Em terceiro plano temos a irracionalidade do sistema tributário. Um monstro de grande complexidade foi sendo construído a partir de momentos de poder de interesses variados, sem nunca ter sido possível juntar suficiente força para racionalizar o conjunto. A aprovação da reforma tributária de 2023 constitui sem dúvida um avanço em termos de simplificação, mas não tocou senão marginalmente no fato principal: em vez de corrigir a desigualdade, com impostos progressivos, mantém o caráter regressivo, o que é catastrófico num país em que a desigualdade é o entrave principal ao desenvolvimento. Enquanto se sedimentam as implicações da presente reforma, as principais deformações permanecem. 

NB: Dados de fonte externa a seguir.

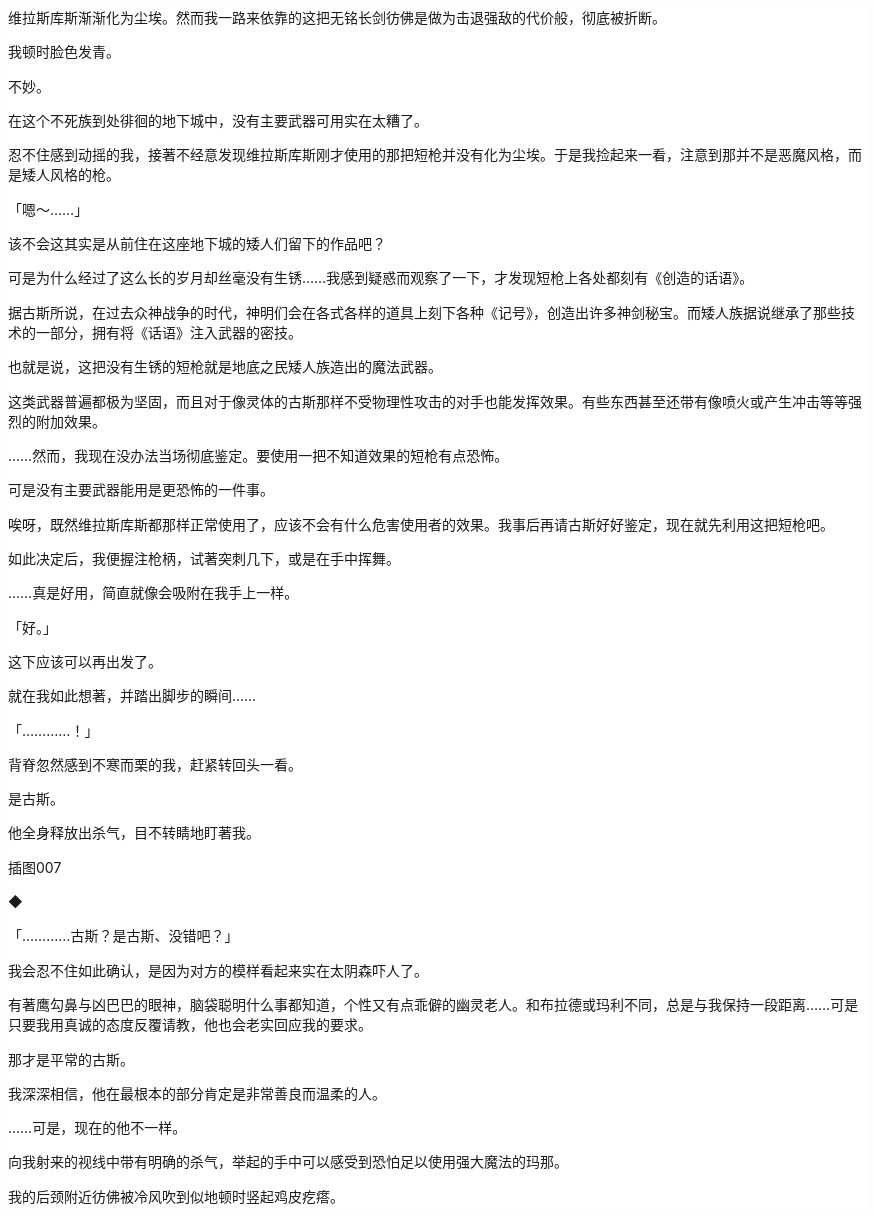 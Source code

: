 维拉斯库斯渐渐化为尘埃。然而我一路来依靠的这把无铭长剑彷佛是做为击退强敌的代价般，彻底被折断。

我顿时脸色发青。

不妙。

在这个不死族到处徘徊的地下城中，没有主要武器可用实在太糟了。

忍不住感到动摇的我，接著不经意发现维拉斯库斯刚才使用的那把短枪并没有化为尘埃。于是我捡起来一看，注意到那并不是恶魔风格，而是矮人风格的枪。

「嗯～……」

该不会这其实是从前住在这座地下城的矮人们留下的作品吧？

可是为什么经过了这么长的岁月却丝毫没有生锈……我感到疑惑而观察了一下，才发现短枪上各处都刻有《创造的话语》。

据古斯所说，在过去众神战争的时代，神明们会在各式各样的道具上刻下各种《记号》，创造出许多神剑秘宝。而矮人族据说继承了那些技术的一部分，拥有将《话语》注入武器的密技。

也就是说，这把没有生锈的短枪就是地底之民矮人族造出的魔法武器。

这类武器普遍都极为坚固，而且对于像灵体的古斯那样不受物理性攻击的对手也能发挥效果。有些东西甚至还带有像喷火或产生冲击等等强烈的附加效果。

……然而，我现在没办法当场彻底鉴定。要使用一把不知道效果的短枪有点恐怖。

可是没有主要武器能用是更恐怖的一件事。

唉呀，既然维拉斯库斯都那样正常使用了，应该不会有什么危害使用者的效果。我事后再请古斯好好鉴定，现在就先利用这把短枪吧。

如此决定后，我便握注枪柄，试著突刺几下，或是在手中挥舞。

……真是好用，简直就像会吸附在我手上一样。

「好。」

这下应该可以再出发了。

就在我如此想著，并踏出脚步的瞬间……

「…………！」

背脊忽然感到不寒而栗的我，赶紧转回头一看。

是古斯。

他全身释放出杀气，目不转睛地盯著我。

插图007

◆

「…………古斯？是古斯、没错吧？」

我会忍不住如此确认，是因为对方的模样看起来实在太阴森吓人了。

有著鹰勾鼻与凶巴巴的眼神，脑袋聪明什么事都知道，个性又有点乖僻的幽灵老人。和布拉德或玛利不同，总是与我保持一段距离……可是只要我用真诚的态度反覆请教，他也会老实回应我的要求。

那才是平常的古斯。

我深深相信，他在最根本的部分肯定是非常善良而温柔的人。

……可是，现在的他不一样。

向我射来的视线中带有明确的杀气，举起的手中可以感受到恐怕足以使用强大魔法的玛那。

我的后颈附近彷佛被冷风吹到似地顿时竖起鸡皮疙瘩。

Talvez a mais gritante deformação seja a isenção de lucros e dividendos distribuídos. Desde 1995, os bilionários e a alta classe média simplesmente não pagam impostos, a pretexto de que suas empresas já pagam. Por outro lado, cerca de metade da carga tributária é sobre o consumo: como a massa da população consome quase tudo o que ganha, termina pagando proporcionalmente muito mais. Desde 1996, com a Lei Kandir, as atividades destinadas à exportação de bens primários e semiprimários são isentas de impostos. Isso reforçou radicalmente a reprimarização da economia, ao favorecer a exportação bruta de soja e outros produtos do agronegócio, de minério da Vale privatizada, de madeira da Amazônia, ao mesmo tempo que o país se desindustrializa. 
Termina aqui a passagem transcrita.